Mantan Wakil Menteri Luar Negeri Dino Patti Djalal, yang turut diundang dalam pertemuan itu, menyampaikan sejumlah catatan kritis. Dalam analisis kebijakan yang diunggah di media sosialnya, Dino menyoroti struktur BoP yang dinilai berbeda dari mandat Perserikatan Bangsa-Bangsa, kepemimpinan Donald Trump sebagai ketua tanpa batas waktu, hingga keterlibatan Perdana Menteri Israel Benjamin Netanyahu dalam forum tersebut, sementara Palestina disebut tidak mendapat tempat.
“Karena Indonesia sudah keburu masuk dalam Board of Peace, saya ada beberapa saran untuk Pemerintah Indonesia. Kalau BoP ternyata melenceng atau mengecilkan peran PBB, atau benar-benar menjadi Board of Trump dan menjadi platform agenda politik luar negeri yang bertentangan dengan kepentingan dan prinsip Indonesia, atau dengan hukum internasional, sebaiknya kita keluar,” ujar Dino.

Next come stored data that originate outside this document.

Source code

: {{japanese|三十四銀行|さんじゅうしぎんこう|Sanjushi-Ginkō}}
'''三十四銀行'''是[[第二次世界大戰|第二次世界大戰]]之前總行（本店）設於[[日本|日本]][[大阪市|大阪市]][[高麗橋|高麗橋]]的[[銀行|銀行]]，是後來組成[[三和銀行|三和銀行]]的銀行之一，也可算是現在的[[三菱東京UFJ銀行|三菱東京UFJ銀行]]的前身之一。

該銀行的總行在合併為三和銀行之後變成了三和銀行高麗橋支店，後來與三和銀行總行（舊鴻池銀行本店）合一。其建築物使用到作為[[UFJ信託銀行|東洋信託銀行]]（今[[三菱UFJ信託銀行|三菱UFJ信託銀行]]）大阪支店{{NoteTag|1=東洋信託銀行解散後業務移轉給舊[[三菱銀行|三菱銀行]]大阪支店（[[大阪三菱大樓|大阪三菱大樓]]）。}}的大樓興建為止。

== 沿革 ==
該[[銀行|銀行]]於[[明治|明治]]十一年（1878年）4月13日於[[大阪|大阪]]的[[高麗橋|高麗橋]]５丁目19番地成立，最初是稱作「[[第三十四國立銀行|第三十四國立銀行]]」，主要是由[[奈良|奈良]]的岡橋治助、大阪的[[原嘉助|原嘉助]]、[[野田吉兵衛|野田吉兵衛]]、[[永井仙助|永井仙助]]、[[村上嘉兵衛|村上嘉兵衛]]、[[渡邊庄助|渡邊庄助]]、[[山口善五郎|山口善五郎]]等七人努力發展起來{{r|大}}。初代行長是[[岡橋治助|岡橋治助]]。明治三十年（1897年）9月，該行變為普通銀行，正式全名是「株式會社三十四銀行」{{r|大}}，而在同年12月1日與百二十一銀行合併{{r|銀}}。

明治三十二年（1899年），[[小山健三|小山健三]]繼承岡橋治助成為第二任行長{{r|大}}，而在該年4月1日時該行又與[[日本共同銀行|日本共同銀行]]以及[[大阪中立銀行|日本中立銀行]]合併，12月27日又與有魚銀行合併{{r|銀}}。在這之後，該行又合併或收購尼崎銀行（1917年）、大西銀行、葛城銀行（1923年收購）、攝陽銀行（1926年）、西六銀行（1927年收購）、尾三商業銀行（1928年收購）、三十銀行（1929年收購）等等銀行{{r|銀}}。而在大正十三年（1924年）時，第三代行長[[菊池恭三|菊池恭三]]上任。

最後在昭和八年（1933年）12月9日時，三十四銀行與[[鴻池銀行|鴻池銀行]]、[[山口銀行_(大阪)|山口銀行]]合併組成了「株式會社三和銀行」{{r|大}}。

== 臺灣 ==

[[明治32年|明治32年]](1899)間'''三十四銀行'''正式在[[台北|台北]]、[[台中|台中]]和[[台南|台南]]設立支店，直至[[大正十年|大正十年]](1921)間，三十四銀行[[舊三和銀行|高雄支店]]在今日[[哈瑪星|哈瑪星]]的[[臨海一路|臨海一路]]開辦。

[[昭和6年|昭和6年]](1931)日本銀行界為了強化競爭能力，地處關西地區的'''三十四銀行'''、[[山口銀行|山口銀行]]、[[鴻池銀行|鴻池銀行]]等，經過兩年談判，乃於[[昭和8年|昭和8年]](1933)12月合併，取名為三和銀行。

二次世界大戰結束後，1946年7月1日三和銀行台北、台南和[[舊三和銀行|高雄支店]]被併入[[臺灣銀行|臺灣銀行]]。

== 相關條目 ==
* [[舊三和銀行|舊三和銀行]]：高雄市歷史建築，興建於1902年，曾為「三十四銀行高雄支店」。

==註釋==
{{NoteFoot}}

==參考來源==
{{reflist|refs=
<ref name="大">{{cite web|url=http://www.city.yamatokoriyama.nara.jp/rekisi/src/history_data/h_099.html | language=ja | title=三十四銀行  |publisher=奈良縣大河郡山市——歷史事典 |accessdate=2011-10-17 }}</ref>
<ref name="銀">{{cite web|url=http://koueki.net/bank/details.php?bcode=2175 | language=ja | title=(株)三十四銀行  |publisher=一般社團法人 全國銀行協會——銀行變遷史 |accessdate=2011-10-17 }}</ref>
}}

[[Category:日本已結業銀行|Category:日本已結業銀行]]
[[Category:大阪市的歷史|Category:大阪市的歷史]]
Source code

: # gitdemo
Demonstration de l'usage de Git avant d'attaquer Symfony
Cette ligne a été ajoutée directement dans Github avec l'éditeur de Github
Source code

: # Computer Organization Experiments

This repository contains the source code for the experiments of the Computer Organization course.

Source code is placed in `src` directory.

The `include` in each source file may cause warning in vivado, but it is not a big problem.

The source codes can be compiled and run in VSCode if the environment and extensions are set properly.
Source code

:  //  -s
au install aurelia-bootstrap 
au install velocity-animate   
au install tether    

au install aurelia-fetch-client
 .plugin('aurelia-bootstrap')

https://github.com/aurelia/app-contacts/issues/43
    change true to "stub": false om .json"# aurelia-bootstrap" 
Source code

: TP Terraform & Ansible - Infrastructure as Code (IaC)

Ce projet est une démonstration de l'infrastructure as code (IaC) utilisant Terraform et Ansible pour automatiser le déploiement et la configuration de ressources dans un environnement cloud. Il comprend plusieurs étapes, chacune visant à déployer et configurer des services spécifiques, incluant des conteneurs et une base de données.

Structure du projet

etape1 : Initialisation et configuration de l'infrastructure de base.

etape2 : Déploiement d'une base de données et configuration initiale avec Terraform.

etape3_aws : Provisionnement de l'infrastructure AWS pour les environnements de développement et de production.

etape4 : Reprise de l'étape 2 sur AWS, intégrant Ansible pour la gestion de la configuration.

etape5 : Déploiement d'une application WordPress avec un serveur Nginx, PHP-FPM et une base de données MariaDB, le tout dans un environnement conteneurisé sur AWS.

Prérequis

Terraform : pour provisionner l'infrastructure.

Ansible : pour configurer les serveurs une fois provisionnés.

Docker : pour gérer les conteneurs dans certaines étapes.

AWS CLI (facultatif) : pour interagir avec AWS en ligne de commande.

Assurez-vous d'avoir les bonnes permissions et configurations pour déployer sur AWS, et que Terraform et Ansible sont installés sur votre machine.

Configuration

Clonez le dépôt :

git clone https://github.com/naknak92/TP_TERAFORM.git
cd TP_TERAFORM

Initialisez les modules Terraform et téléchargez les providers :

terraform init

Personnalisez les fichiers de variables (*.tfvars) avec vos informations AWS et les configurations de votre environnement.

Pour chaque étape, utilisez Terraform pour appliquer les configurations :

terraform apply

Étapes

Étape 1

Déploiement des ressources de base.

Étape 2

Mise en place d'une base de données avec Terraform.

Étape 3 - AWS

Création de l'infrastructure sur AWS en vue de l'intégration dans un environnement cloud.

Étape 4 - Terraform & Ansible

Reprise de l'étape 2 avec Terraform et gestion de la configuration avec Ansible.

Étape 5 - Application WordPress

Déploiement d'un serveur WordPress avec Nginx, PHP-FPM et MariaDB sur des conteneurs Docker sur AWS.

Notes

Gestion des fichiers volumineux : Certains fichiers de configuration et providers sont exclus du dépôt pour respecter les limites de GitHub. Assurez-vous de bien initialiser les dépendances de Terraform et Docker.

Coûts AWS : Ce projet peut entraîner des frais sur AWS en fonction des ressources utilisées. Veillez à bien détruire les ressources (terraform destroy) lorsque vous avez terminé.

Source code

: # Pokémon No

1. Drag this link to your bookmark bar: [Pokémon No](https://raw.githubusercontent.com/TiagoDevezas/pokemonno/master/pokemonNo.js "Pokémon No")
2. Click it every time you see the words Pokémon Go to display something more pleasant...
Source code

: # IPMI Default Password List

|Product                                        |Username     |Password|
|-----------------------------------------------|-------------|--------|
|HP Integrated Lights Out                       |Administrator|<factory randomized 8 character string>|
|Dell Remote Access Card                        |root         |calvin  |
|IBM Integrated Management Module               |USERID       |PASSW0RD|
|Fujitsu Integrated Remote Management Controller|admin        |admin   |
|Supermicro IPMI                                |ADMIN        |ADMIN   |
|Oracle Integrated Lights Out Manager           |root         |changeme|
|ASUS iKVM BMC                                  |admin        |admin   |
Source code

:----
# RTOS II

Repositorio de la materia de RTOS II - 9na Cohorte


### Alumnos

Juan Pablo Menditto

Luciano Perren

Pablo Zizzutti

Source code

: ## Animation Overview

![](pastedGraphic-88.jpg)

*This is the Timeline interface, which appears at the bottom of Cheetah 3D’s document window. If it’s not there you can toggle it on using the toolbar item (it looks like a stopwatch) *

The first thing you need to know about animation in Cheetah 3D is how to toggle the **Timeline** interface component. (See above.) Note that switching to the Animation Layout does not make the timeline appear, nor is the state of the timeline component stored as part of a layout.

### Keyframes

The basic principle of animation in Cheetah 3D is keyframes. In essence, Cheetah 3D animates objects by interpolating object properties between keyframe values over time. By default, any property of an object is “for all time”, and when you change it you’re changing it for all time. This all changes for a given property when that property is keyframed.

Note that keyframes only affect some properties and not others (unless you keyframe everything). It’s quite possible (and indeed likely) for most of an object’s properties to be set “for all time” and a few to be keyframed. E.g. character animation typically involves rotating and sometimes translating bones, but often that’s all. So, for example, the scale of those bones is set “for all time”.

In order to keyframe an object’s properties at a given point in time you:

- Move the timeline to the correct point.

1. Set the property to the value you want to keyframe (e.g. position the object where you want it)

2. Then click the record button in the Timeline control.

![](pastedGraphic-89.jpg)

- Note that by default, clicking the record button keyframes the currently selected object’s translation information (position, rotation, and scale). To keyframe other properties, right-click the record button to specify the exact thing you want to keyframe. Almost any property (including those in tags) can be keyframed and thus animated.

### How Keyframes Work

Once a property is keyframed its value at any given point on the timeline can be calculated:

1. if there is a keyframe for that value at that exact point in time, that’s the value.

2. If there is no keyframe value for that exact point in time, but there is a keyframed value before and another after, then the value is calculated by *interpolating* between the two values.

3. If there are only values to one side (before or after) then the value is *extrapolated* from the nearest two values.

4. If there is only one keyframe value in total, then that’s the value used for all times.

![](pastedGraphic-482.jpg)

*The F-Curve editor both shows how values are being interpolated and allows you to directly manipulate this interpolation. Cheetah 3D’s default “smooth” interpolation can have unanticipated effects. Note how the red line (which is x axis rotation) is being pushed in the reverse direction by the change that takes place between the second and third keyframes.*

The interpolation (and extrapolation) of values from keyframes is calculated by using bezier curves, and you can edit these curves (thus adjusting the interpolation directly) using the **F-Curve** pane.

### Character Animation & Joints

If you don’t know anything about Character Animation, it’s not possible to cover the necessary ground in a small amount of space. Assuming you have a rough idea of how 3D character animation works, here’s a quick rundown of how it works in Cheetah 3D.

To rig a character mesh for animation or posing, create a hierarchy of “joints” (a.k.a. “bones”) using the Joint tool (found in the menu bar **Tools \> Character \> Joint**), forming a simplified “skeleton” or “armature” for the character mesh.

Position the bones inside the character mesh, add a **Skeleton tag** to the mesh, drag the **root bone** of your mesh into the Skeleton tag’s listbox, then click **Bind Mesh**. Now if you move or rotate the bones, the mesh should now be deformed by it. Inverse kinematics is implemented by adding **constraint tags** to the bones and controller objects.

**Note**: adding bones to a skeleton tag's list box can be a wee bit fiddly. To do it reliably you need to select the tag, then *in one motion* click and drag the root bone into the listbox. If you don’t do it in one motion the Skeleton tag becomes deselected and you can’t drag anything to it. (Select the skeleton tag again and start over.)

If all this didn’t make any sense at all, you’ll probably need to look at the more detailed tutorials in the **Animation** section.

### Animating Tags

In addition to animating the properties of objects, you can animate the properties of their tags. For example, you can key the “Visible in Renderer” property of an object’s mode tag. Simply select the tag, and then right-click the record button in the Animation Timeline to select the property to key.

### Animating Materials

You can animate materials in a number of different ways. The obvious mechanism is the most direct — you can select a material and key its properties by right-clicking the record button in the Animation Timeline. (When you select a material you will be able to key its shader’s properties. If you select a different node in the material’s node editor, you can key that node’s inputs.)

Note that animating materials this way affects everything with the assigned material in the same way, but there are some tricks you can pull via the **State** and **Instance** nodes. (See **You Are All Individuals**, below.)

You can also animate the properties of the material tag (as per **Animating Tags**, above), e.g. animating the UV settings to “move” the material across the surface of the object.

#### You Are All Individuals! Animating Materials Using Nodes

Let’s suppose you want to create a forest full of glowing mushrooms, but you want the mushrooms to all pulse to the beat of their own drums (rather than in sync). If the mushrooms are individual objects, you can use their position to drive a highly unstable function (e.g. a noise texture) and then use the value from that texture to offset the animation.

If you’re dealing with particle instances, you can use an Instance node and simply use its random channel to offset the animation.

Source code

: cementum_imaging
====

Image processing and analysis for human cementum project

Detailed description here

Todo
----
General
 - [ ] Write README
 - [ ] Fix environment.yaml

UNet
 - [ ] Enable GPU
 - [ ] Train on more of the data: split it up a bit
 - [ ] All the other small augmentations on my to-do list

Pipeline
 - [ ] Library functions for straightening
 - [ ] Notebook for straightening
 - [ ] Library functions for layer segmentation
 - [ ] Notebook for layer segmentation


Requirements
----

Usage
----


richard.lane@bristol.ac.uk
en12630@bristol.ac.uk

Ia juga mengingatkan agar Indonesia menegaskan sejak awal tidak akan membayar iuran sebesar US$1 miliar untuk menjadi anggota permanen BoP. Menurutnya, nominal tersebut jauh lebih besar dibanding kontribusi Indonesia kepada ASEAN maupun PBB.
Argumen Pemerintah
Di sisi lain, pemerintah menilai keterlibatan Indonesia dalam BoP merupakan langkah strategis. Argumen utama Presiden Prabowo adalah bahwa ketika Donald Trump menantang lembaga-lembaga internasional seperti PBB dan membentuk dewan baru, Indonesia sebaiknya berada di dalam forum tersebut agar dapat memengaruhi arah keputusan.
Pendekatan ini dinilai sebagai strategi diplomasi “hadir dan memengaruhi dari dalam” dibanding berada di luar struktur yang berpotensi menentukan dinamika geopolitik baru, khususnya terkait konflik Gaza dan tatanan global pasca-ketegangan Timur Tengah.
Pertemuan di Washington sekaligus akan menjadi ujian awal arah diplomasi Prabowo dalam merespons perubahan konstelasi global serta menjaga keseimbangan antara kepentingan nasional, hukum internasional, dan politik domestik.